Heitler was replaced at NYCAL in 2015 and defendants hoped her replacement, Peter Moulton, would revise the Case Management Order governing how cases proceed and are selected for trial. Driving their push for new rules was the shift away from companies that distributed amphibole asbestos, the most dangerous form used mostly in insulation, which have largely been driven into bankruptcy. 

The companies now defending themselves in NYCAL tend to be solvent corporations like Honeywell, Ford Motor Co. and Mondelez International, whose liability stems from acquired businesses or even brand names, or products that until recently weren’t considered dangerous.

They argued strenuously for changes including eliminating punitive damages and preventing multiple-plaintiff trials, which defense lawyers say confuse jurors and prejudice their clients. In June 2017 Moulton unveiled a revised CMO but it provided little relief for defendants. 

Trials were limited to a maximum of three plaintiffs, or a single plaintiff if punitives were sought. And plaintiff attorneys were ordered to inform the defense if their clients intended for file claims with trusts set up by bankrupt asbestos companies, which defense attorneys say is necessary for them to determine if the plaintiff’s illness was caused by exposure to the products of other companies.

Defense attorneys say other pro-plaintiff practices have remained the same under Moulton’s successor, Judge Manuel Mendez. Those include an “accelerated docket” for plaintiffs who are dying of mesothelioma which allows for clusters of 100 or more cases twice a year. 

Defendants complain NYCAL allows cases to remain on the docket even after plaintiffs die, undermining the logic of speeding trials for the living. NYCAL also allows plaintiff attorneys to effectively pick the minority of cases that will ultimately be set for trial but only after defendants have been forced to prepare for all of them, expending time and money obtaining documents and deposing witnesses.

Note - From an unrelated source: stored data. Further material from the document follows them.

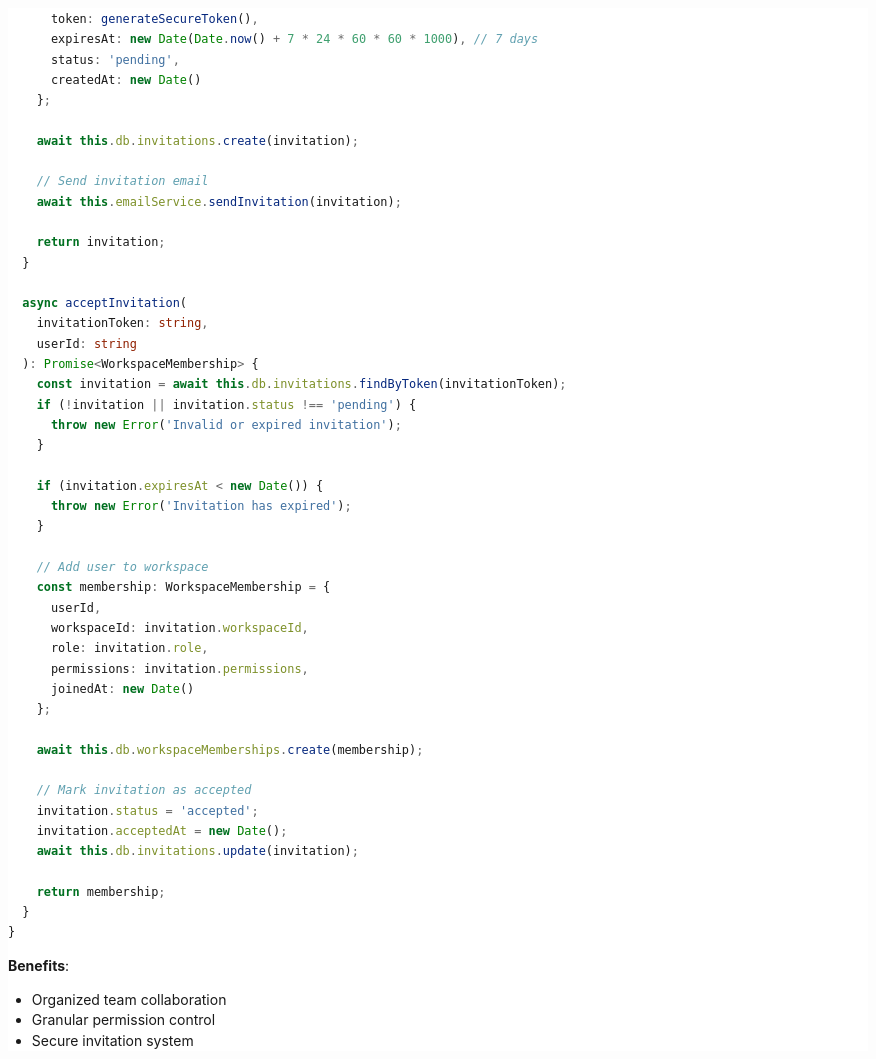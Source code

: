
 ```typescript
      token: generateSecureToken(),
      expiresAt: new Date(Date.now() + 7 * 24 * 60 * 60 * 1000), // 7 days
      status: 'pending',
      createdAt: new Date()
    };
    
    await this.db.invitations.create(invitation);
    
    // Send invitation email
    await this.emailService.sendInvitation(invitation);
    
    return invitation;
  }
  
  async acceptInvitation(
    invitationToken: string,
    userId: string
  ): Promise<WorkspaceMembership> {
    const invitation = await this.db.invitations.findByToken(invitationToken);
    if (!invitation || invitation.status !== 'pending') {
      throw new Error('Invalid or expired invitation');
    }
    
    if (invitation.expiresAt < new Date()) {
      throw new Error('Invitation has expired');
    }
    
    // Add user to workspace
    const membership: WorkspaceMembership = {
      userId,
      workspaceId: invitation.workspaceId,
      role: invitation.role,
      permissions: invitation.permissions,
      joinedAt: new Date()
    };
    
    await this.db.workspaceMemberships.create(membership);
    
    // Mark invitation as accepted
    invitation.status = 'accepted';
    invitation.acceptedAt = new Date();
    await this.db.invitations.update(invitation);
    
    return membership;
  }
}
```

**Benefits**:
- Organized team collaboration
- Granular permission control
- Secure invitation system
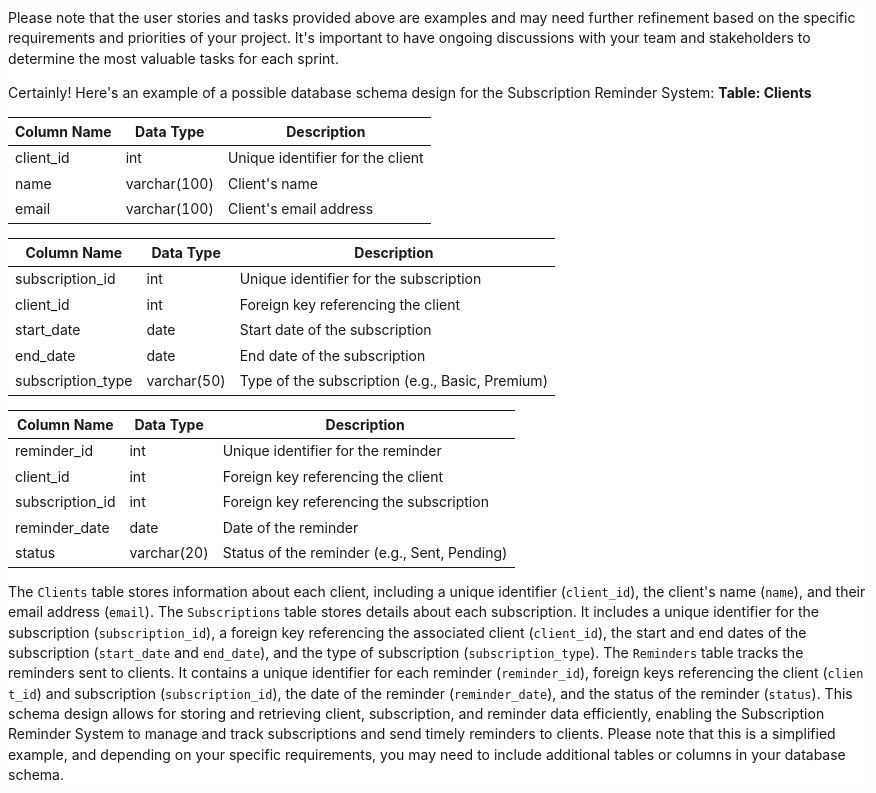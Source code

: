 Please note that the user stories and tasks provided above are examples and may need further refinement based on the specific requirements and priorities of your project. It's important to have ongoing discussions with your team and stakeholders to determine the most valuable tasks for each sprint.




Certainly! Here's an example of a possible database schema design for the Subscription Reminder System:
**Table: Clients**


| Column Name | Data Type | Description |
| --- | --- | --- |
| client_id | int | Unique identifier for the client |
| name | varchar(100) | Client's name |
| email | varchar(100) | Client's email address |**Table: Subscriptions**


| Column Name | Data Type | Description |
| --- | --- | --- |
| subscription_id | int | Unique identifier for the subscription |
| client_id | int | Foreign key referencing the client |
| start_date | date | Start date of the subscription |
| end_date | date | End date of the subscription |
| subscription_type | varchar(50) | Type of the subscription (e.g., Basic, Premium) |**Table: Reminders**


| Column Name | Data Type | Description |
| --- | --- | --- |
| reminder_id | int | Unique identifier for the reminder |
| client_id | int | Foreign key referencing the client |
| subscription_id | int | Foreign key referencing the subscription |
| reminder_date | date | Date of the reminder |
| status | varchar(20) | Status of the reminder (e.g., Sent, Pending) |In this database schema design, there are three main tables: `Clients`, `Subscriptions`, and `Reminders`.
The `Clients` table stores information about each client, including a unique identifier (`client_id`), the client's name (`name`), and their email address (`email`).
The `Subscriptions` table stores details about each subscription. It includes a unique identifier for the subscription (`subscription_id`), a foreign key referencing the associated client (`client_id`), the start and end dates of the subscription (`start_date` and `end_date`), and the type of subscription (`subscription_type`).
The `Reminders` table tracks the reminders sent to clients. It contains a unique identifier for each reminder (`reminder_id`), foreign keys referencing the client (`client_id`) and subscription (`subscription_id`), the date of the reminder (`reminder_date`), and the status of the reminder (`status`).
This schema design allows for storing and retrieving client, subscription, and reminder data efficiently, enabling the Subscription Reminder System to manage and track subscriptions and send timely reminders to clients.
Please note that this is a simplified example, and depending on your specific requirements, you may need to include additional tables or columns in your database schema.
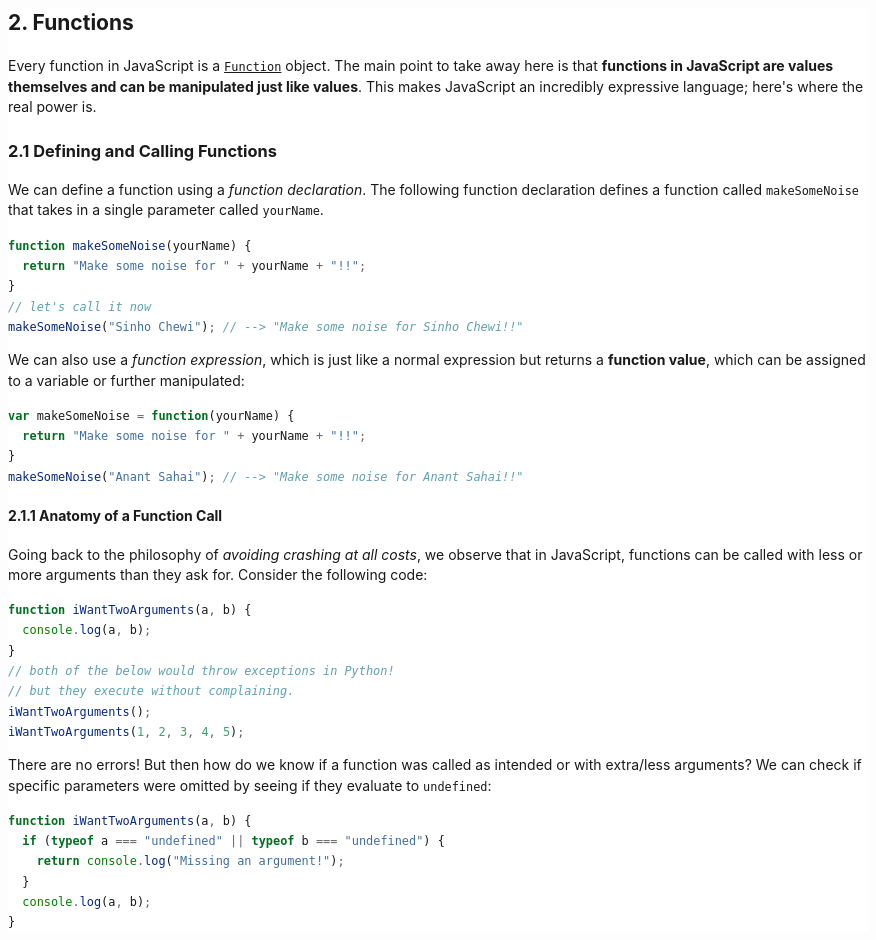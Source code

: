 ## 2. Functions

Every function in JavaScript is a [`Function`](https://developer.mozilla.org/en-US/docs/Web/JavaScript/Reference/Global_Objects/Function) object. The main point to take away here is that **functions in JavaScript are values themselves and can be manipulated just like values**. This makes JavaScript an incredibly expressive language; here's where the real power is.

### 2.1 Defining and Calling Functions

We can define a function using a _function declaration_. The following function declaration defines a function called `makeSomeNoise` that takes in a single parameter called `yourName`.

```javascript
function makeSomeNoise(yourName) {
  return "Make some noise for " + yourName + "!!";
}
// let's call it now
makeSomeNoise("Sinho Chewi"); // --> "Make some noise for Sinho Chewi!!"
```

We can also use a _function expression_, which is just like a normal expression but returns a **function value**, which can be assigned to a variable or further manipulated:

```javascript
var makeSomeNoise = function(yourName) {
  return "Make some noise for " + yourName + "!!";
}
makeSomeNoise("Anant Sahai"); // --> "Make some noise for Anant Sahai!!"
```

#### 2.1.1 Anatomy of a Function Call

Going back to the philosophy of _avoiding crashing at all costs_, we observe that in JavaScript, functions can be called with less or more arguments than they ask for. Consider the following code:

```javascript
function iWantTwoArguments(a, b) {
  console.log(a, b);
}
// both of the below would throw exceptions in Python!
// but they execute without complaining.
iWantTwoArguments();
iWantTwoArguments(1, 2, 3, 4, 5);
```

There are no errors! But then how do we know if a function was called as intended or with extra/less arguments? We can check if specific parameters were omitted by seeing if they evaluate to `undefined`:

```javascript
function iWantTwoArguments(a, b) {
  if (typeof a === "undefined" || typeof b === "undefined") {
    return console.log("Missing an argument!");
  }
  console.log(a, b);
}
```
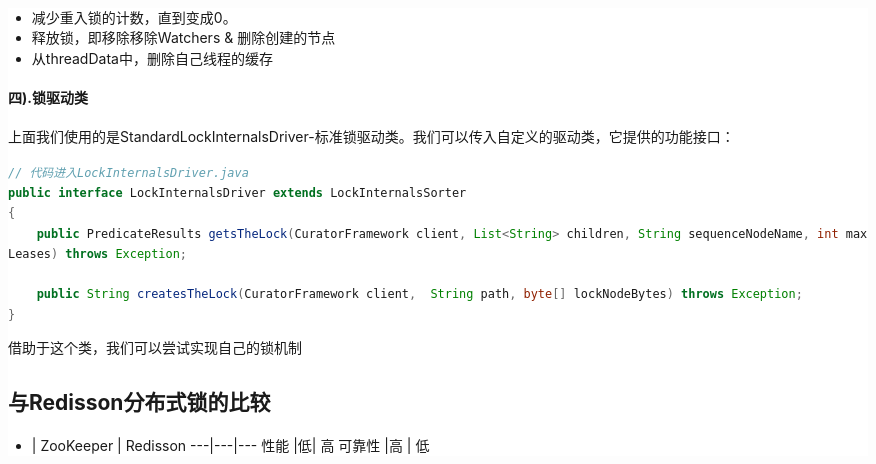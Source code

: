 
- 减少重入锁的计数，直到变成0。
- 释放锁，即移除移除Watchers & 删除创建的节点
- 从threadData中，删除自己线程的缓存

#### 四).锁驱动类
上面我们使用的是StandardLockInternalsDriver-标准锁驱动类。我们可以传入自定义的驱动类，它提供的功能接口：

```java
// 代码进入LockInternalsDriver.java
public interface LockInternalsDriver extends LockInternalsSorter
{
    public PredicateResults getsTheLock(CuratorFramework client, List<String> children, String sequenceNodeName, int maxLeases) throws Exception;

    public String createsTheLock(CuratorFramework client,  String path, byte[] lockNodeBytes) throws Exception;
}
```
借助于这个类，我们可以尝试实现自己的锁机制

## 与Redisson分布式锁的比较

 - | ZooKeeper  | Redisson
---|---|---
性能 |低| 高
可靠性 |高 | 低


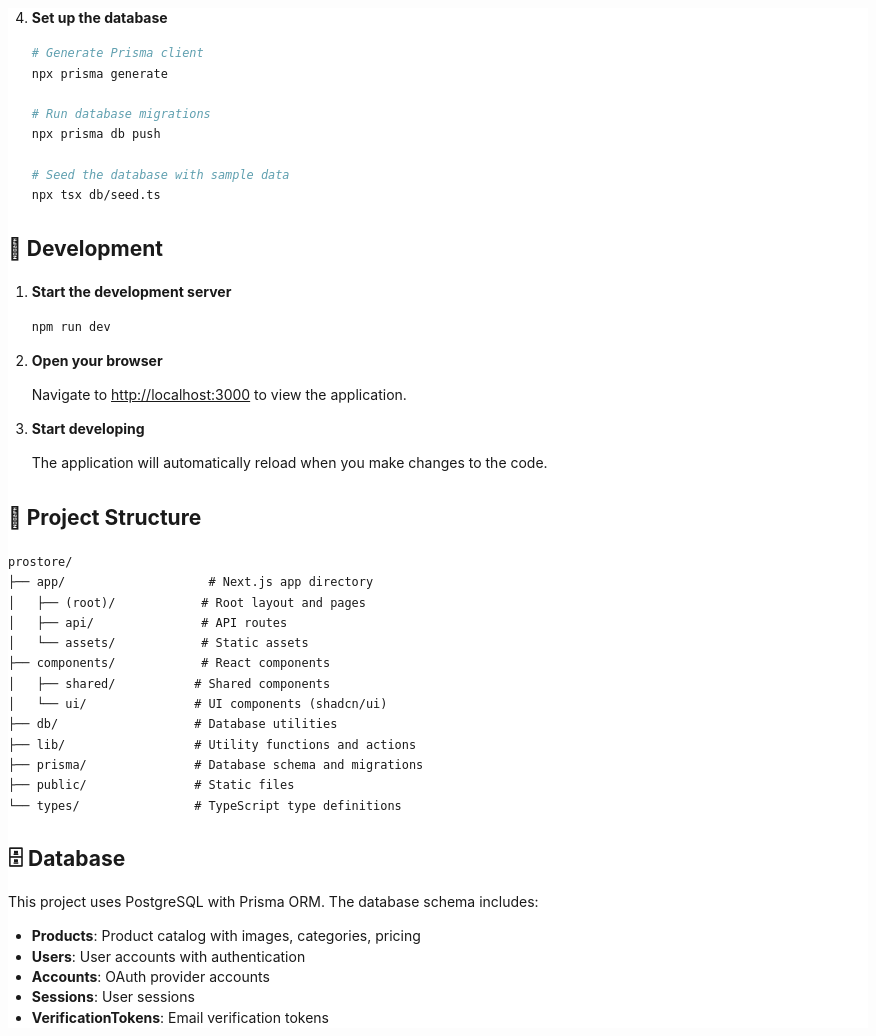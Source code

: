 4. **Set up the database**
   ```bash
   # Generate Prisma client
   npx prisma generate
   
   # Run database migrations
   npx prisma db push
   
   # Seed the database with sample data
   npx tsx db/seed.ts
   ```

## 🚀 Development

1. **Start the development server**
   ```bash
   npm run dev
   ```

2. **Open your browser**
   
   Navigate to [http://localhost:3000](http://localhost:3000) to view the application.

3. **Start developing**
   
   The application will automatically reload when you make changes to the code.

## 📁 Project Structure

```
prostore/
├── app/                    # Next.js app directory
│   ├── (root)/            # Root layout and pages
│   ├── api/               # API routes
│   └── assets/            # Static assets
├── components/            # React components
│   ├── shared/           # Shared components
│   └── ui/               # UI components (shadcn/ui)
├── db/                   # Database utilities
├── lib/                  # Utility functions and actions
├── prisma/               # Database schema and migrations
├── public/               # Static files
└── types/                # TypeScript type definitions
```

## 🗄️ Database

This project uses PostgreSQL with Prisma ORM. The database schema includes:

- **Products**: Product catalog with images, categories, pricing
- **Users**: User accounts with authentication
- **Accounts**: OAuth provider accounts
- **Sessions**: User sessions
- **VerificationTokens**: Email verification tokens
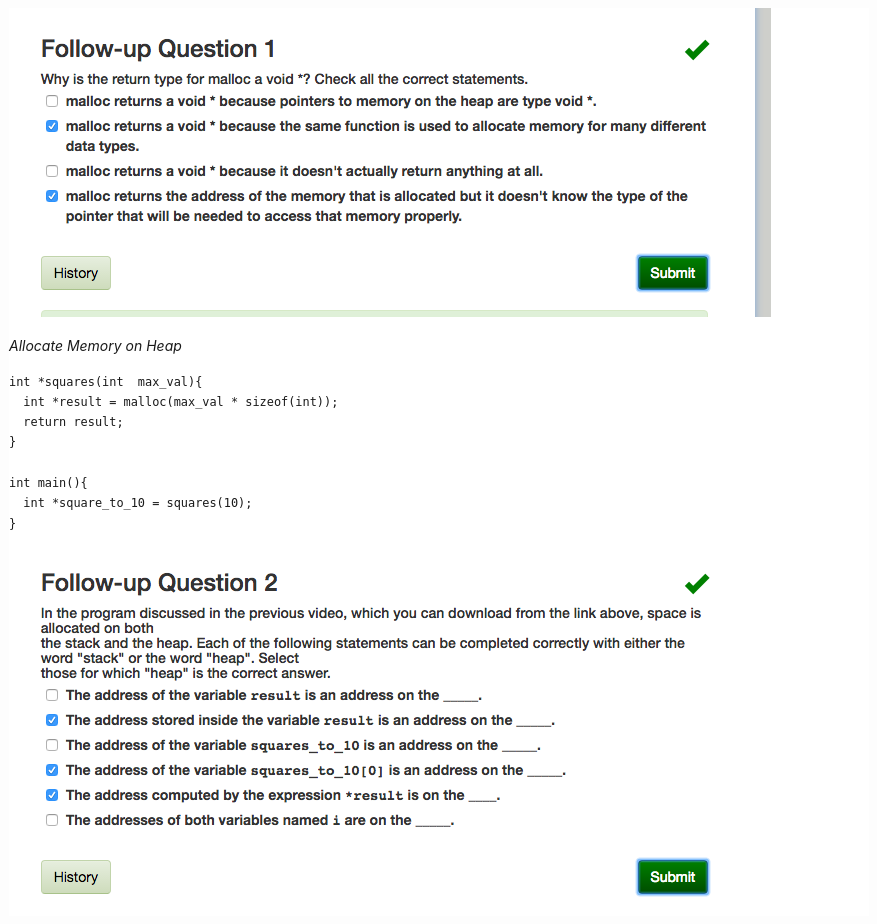 ![](assets/README-315df.png)


_Allocate Memory on Heap_


```
int *squares(int  max_val){
  int *result = malloc(max_val * sizeof(int));
  return result;
}

int main(){
  int *square_to_10 = squares(10);
}
```

![](assets/README-7da96.png)
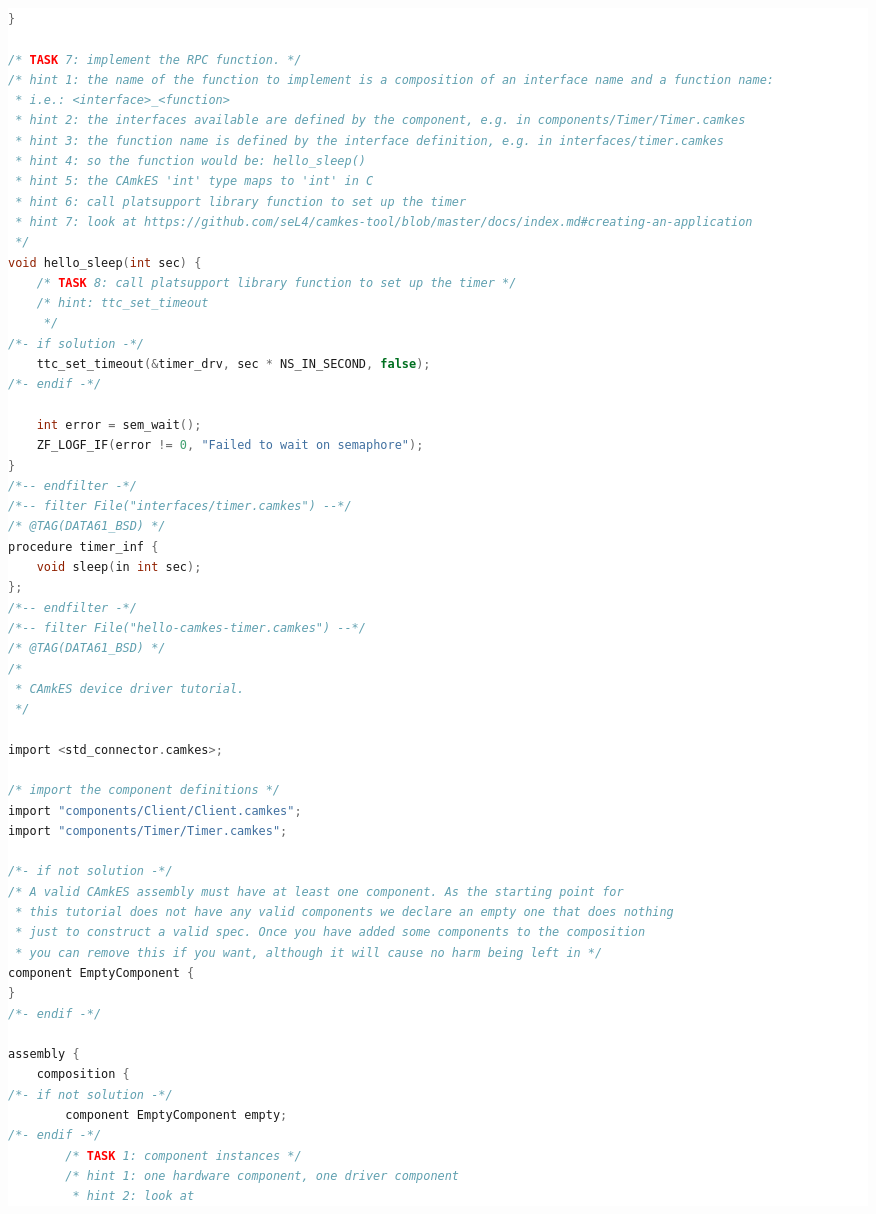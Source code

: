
 ```c
}

/* TASK 7: implement the RPC function. */
/* hint 1: the name of the function to implement is a composition of an interface name and a function name:
 * i.e.: <interface>_<function>
 * hint 2: the interfaces available are defined by the component, e.g. in components/Timer/Timer.camkes
 * hint 3: the function name is defined by the interface definition, e.g. in interfaces/timer.camkes
 * hint 4: so the function would be: hello_sleep()
 * hint 5: the CAmkES 'int' type maps to 'int' in C
 * hint 6: call platsupport library function to set up the timer
 * hint 7: look at https://github.com/seL4/camkes-tool/blob/master/docs/index.md#creating-an-application
 */
void hello_sleep(int sec) {
    /* TASK 8: call platsupport library function to set up the timer */
    /* hint: ttc_set_timeout
     */
/*- if solution -*/
    ttc_set_timeout(&timer_drv, sec * NS_IN_SECOND, false);
/*- endif -*/

    int error = sem_wait();
    ZF_LOGF_IF(error != 0, "Failed to wait on semaphore");
}
/*-- endfilter -*/
/*-- filter File("interfaces/timer.camkes") --*/
/* @TAG(DATA61_BSD) */
procedure timer_inf {
    void sleep(in int sec);
};
/*-- endfilter -*/
/*-- filter File("hello-camkes-timer.camkes") --*/
/* @TAG(DATA61_BSD) */
/*
 * CAmkES device driver tutorial.
 */

import <std_connector.camkes>;

/* import the component definitions */
import "components/Client/Client.camkes";
import "components/Timer/Timer.camkes";

/*- if not solution -*/
/* A valid CAmkES assembly must have at least one component. As the starting point for
 * this tutorial does not have any valid components we declare an empty one that does nothing
 * just to construct a valid spec. Once you have added some components to the composition
 * you can remove this if you want, although it will cause no harm being left in */
component EmptyComponent {
}
/*- endif -*/

assembly {
    composition {
/*- if not solution -*/
        component EmptyComponent empty;
/*- endif -*/
        /* TASK 1: component instances */
        /* hint 1: one hardware component, one driver component
         * hint 2: look at
```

Defense attorneys also complain of pro-plaintiff practices such as requiring defendants to show the plaintiff wasn’t exposed to their products to obtain summary judgment, a reversal of the rule in other jurisdictions where plaintiffs must show strong evidence of exposure in order to proceed.

Despite these complaints and a blizzard of court filings by interested groups, a New York appeals court rejected their arguments on March 22. In its decision, the appeals court said NYCAL’s rules ”do not deprive defendants of their due process or other constitutional rights.”